## PROBLEM DETAILS
Transcribe all of the data exactly. Omit the pictures.

## INFORMATION GIVEN
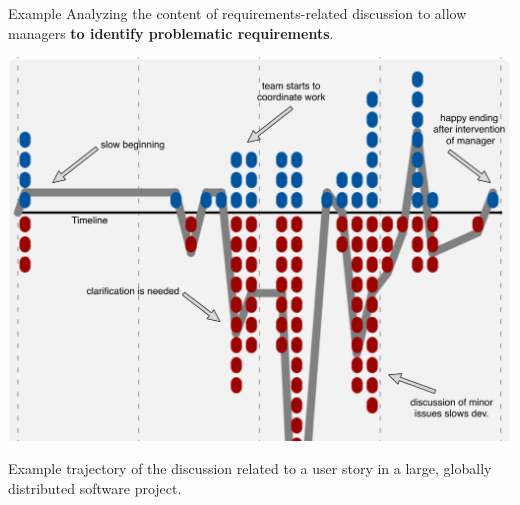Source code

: \documentclass[final]{beamer} %
\newcommand{\marker}[1]{\textbf{\color{knaccentcolor1} #1}}
\begin{document}
\begin{frame}{}
\begin{columns}[t]
\begin{column}{.45\linewidth}
    

    \begin{block}{Example}
    Analyzing the content of requirements-related discussion to allow managers \marker{to identify problematic requirements}.
\begin{center}
\includegraphics[viewport=0 0 625 475,clip=true,width=0.95\linewidth]{img/bike-shed-example}\\
\end{center}


Example trajectory of the discussion related to a user story in a large, globally distributed software project. 
    \end{block}
   


\end{column}
\end{columns}
\end{frame}
\end{document}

## EXERCISE RESPONSE
Source code

: \documentclass[final]{beamer} %
\newcommand{\marker}[1]{\textbf{\color{knaccentcolor1} #1}}
\begin{document}
\begin{frame}{}
\begin{columns}[t]
\begin{column}{.45\linewidth}
    

    \begin{block}{Example}
    Analyzing the content of requirements-related discussion to allow managers \marker{to identify problematic requirements}.
\begin{center}
\includegraphics[viewport=0 0 625 475,clip=true,width=0.95\linewidth]{img/bike-shed-example}\\
\end{center}


Example trajectory of the discussion related to a user story in a large, globally distributed software project. 
    \end{block}
   


\end{column}
\end{columns}
\end{frame}
\end{document}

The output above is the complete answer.